- [Records for the task]:
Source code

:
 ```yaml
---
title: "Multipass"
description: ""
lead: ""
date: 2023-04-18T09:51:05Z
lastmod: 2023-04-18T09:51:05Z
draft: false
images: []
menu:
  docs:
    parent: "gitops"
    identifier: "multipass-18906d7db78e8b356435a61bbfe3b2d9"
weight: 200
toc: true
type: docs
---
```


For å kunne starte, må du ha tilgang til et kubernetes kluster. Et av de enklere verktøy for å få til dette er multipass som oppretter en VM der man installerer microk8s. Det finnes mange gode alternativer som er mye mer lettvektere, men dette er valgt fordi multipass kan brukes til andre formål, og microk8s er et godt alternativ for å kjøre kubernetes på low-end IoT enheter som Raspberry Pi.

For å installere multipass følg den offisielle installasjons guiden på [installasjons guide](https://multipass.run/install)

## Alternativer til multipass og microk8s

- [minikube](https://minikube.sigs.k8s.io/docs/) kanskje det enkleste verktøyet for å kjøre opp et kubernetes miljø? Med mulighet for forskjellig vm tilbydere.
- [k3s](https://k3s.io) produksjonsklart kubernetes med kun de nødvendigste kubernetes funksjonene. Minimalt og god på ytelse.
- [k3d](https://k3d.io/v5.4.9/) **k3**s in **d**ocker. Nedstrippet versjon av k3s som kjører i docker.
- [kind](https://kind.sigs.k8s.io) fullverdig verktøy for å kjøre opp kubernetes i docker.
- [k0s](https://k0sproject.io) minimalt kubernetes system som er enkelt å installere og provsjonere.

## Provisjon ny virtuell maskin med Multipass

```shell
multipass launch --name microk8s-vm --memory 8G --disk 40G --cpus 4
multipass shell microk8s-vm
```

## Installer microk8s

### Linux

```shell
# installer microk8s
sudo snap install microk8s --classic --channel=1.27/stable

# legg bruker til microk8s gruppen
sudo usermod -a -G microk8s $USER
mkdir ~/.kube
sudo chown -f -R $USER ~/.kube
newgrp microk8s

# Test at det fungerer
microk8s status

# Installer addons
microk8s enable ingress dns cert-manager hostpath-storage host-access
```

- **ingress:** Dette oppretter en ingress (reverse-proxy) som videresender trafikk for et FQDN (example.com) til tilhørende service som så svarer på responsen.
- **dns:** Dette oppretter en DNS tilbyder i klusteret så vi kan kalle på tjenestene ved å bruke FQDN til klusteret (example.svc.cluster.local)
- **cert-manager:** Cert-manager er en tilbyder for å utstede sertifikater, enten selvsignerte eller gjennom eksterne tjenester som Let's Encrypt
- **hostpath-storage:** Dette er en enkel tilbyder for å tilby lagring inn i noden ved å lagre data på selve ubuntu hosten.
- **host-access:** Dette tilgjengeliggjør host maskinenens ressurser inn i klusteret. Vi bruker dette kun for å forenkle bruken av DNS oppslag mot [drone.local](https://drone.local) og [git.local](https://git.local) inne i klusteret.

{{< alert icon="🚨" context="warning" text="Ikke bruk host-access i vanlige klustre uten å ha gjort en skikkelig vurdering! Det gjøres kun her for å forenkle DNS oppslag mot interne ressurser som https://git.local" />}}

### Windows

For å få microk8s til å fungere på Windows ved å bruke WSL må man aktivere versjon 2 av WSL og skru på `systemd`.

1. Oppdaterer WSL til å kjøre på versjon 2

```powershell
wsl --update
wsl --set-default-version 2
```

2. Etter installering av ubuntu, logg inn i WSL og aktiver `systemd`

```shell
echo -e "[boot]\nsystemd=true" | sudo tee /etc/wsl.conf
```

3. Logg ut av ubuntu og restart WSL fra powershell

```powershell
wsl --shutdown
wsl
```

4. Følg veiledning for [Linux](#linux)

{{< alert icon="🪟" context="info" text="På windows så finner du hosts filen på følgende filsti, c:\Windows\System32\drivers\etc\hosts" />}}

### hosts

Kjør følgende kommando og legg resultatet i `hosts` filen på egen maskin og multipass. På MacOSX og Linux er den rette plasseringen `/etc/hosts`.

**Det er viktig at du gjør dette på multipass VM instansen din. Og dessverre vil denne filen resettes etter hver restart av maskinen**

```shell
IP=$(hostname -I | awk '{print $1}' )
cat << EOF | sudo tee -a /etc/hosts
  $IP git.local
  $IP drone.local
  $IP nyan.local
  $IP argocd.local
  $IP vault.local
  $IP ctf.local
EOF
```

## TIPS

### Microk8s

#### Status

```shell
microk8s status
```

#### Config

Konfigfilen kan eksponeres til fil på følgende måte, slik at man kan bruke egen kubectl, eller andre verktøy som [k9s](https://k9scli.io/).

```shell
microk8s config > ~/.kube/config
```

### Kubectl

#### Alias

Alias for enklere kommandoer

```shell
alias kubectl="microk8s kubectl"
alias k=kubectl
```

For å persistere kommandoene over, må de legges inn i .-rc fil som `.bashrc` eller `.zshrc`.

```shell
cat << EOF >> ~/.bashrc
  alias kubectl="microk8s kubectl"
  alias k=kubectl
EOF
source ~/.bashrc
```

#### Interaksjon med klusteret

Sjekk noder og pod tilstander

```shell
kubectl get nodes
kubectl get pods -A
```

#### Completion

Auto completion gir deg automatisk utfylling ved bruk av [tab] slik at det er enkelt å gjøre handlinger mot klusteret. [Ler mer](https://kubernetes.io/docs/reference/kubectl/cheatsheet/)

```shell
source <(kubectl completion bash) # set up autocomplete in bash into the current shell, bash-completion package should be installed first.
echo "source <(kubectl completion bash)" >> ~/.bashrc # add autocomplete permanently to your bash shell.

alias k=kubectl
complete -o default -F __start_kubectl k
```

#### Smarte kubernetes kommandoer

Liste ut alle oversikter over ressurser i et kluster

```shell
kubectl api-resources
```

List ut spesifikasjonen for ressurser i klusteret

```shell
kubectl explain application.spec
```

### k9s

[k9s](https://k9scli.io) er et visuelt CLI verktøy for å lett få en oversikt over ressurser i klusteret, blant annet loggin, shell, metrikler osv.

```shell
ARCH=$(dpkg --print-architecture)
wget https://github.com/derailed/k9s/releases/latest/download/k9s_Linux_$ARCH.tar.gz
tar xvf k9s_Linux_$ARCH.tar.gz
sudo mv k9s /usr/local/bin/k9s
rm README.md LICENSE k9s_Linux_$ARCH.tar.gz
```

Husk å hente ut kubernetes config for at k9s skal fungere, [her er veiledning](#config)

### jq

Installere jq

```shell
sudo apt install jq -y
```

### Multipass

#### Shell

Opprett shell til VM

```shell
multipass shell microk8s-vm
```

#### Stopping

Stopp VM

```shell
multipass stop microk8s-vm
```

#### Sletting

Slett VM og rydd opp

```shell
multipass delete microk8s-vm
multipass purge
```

- [Assignment]: From the first line of the records to the line containing "## Alternativer til multipass og microk8s", inclusive, transcribe everything exactly and leave out the rest.

- [Exercise solution]:
Source code

:
 ```yaml
---
title: "Multipass"
description: ""
lead: ""
date: 2023-04-18T09:51:05Z
lastmod: 2023-04-18T09:51:05Z
draft: false
images: []
menu:
  docs:
    parent: "gitops"
    identifier: "multipass-18906d7db78e8b356435a61bbfe3b2d9"
weight: 200
toc: true
type: docs
---
```


For å kunne starte, må du ha tilgang til et kubernetes kluster. Et av de enklere verktøy for å få til dette er multipass som oppretter en VM der man installerer microk8s. Det finnes mange gode alternativer som er mye mer lettvektere, men dette er valgt fordi multipass kan brukes til andre formål, og microk8s er et godt alternativ for å kjøre kubernetes på low-end IoT enheter som Raspberry Pi.

For å installere multipass følg den offisielle installasjons guiden på [installasjons guide](https://multipass.run/install)

## Alternativer til multipass og microk8s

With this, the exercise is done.